RECORDS FOR THIS TASK —

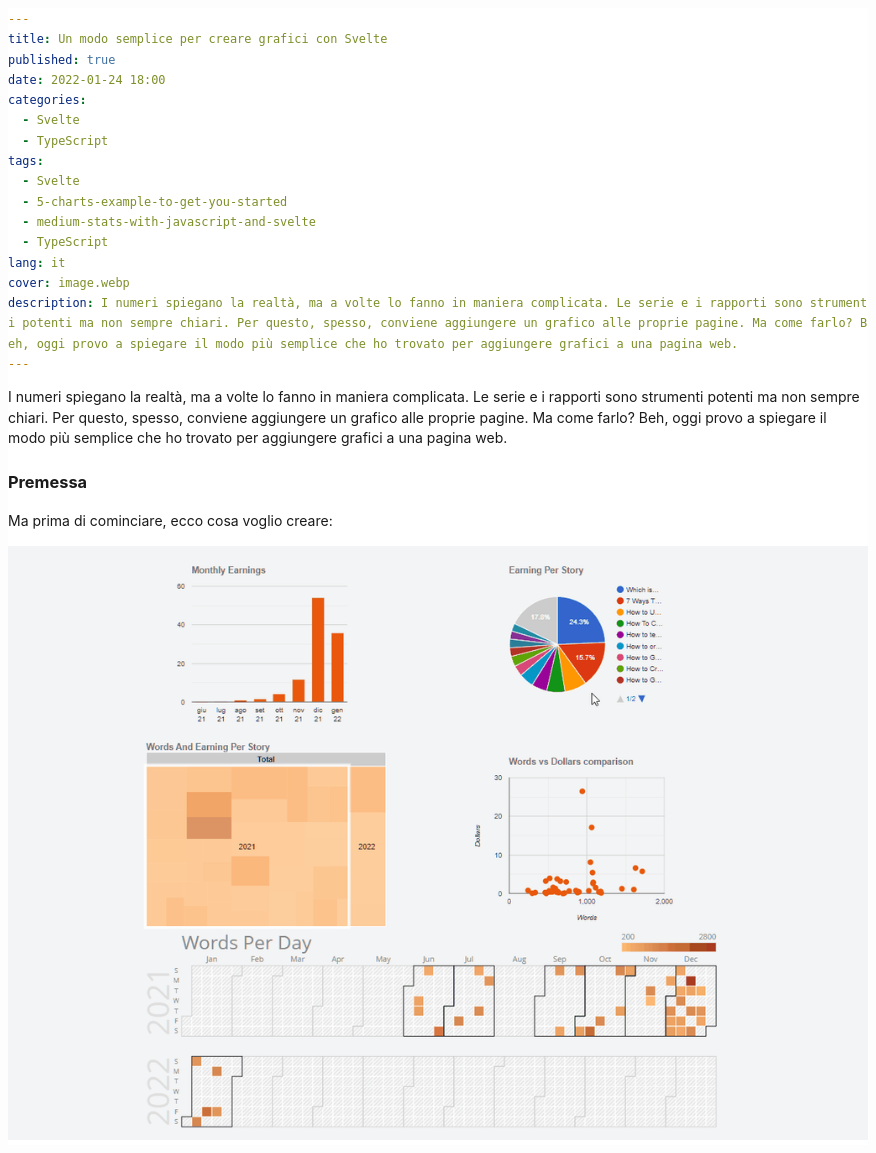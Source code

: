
 ```yaml
---
title: Un modo semplice per creare grafici con Svelte
published: true
date: 2022-01-24 18:00
categories:
  - Svelte
  - TypeScript
tags:
  - Svelte
  - 5-charts-example-to-get-you-started
  - medium-stats-with-javascript-and-svelte
  - TypeScript
lang: it
cover: image.webp
description: I numeri spiegano la realtà, ma a volte lo fanno in maniera complicata. Le serie e i rapporti sono strumenti potenti ma non sempre chiari. Per questo, spesso, conviene aggiungere un grafico alle proprie pagine. Ma come farlo? Beh, oggi provo a spiegare il modo più semplice che ho trovato per aggiungere grafici a una pagina web.
---
```


I numeri spiegano la realtà, ma a volte lo fanno in maniera complicata. Le serie e i rapporti sono strumenti potenti ma non sempre chiari. Per questo, spesso, conviene aggiungere un grafico alle proprie pagine. Ma come farlo? Beh, oggi provo a spiegare il modo più semplice che ho trovato per aggiungere grafici a una pagina web.

### Premessa

Ma prima di cominciare, ecco cosa voglio creare:

![google-charts-with-svelte-01.gif](./google-charts-with-svelte-01.gif)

EXERCISE INSTRUCTIONS — Using the listing above, list every line in which the string "come" occurs.

RESPONSE AREA —
description: I numeri spiegano la realtà, ma a volte lo fanno in maniera complicata. Le serie e i rapporti sono strumenti potenti ma non sempre chiari. Per questo, spesso, conviene aggiungere un grafico alle proprie pagine. Ma come farlo? Beh, oggi provo a spiegare il modo più semplice che ho trovato per aggiungere grafici a una pagina web.
I numeri spiegano la realtà, ma a volte lo fanno in maniera complicata. Le serie e i rapporti sono strumenti potenti ma non sempre chiari. Per questo, spesso, conviene aggiungere un grafico alle proprie pagine. Ma come farlo? Beh, oggi provo a spiegare il modo più semplice che ho trovato per aggiungere grafici a una pagina web.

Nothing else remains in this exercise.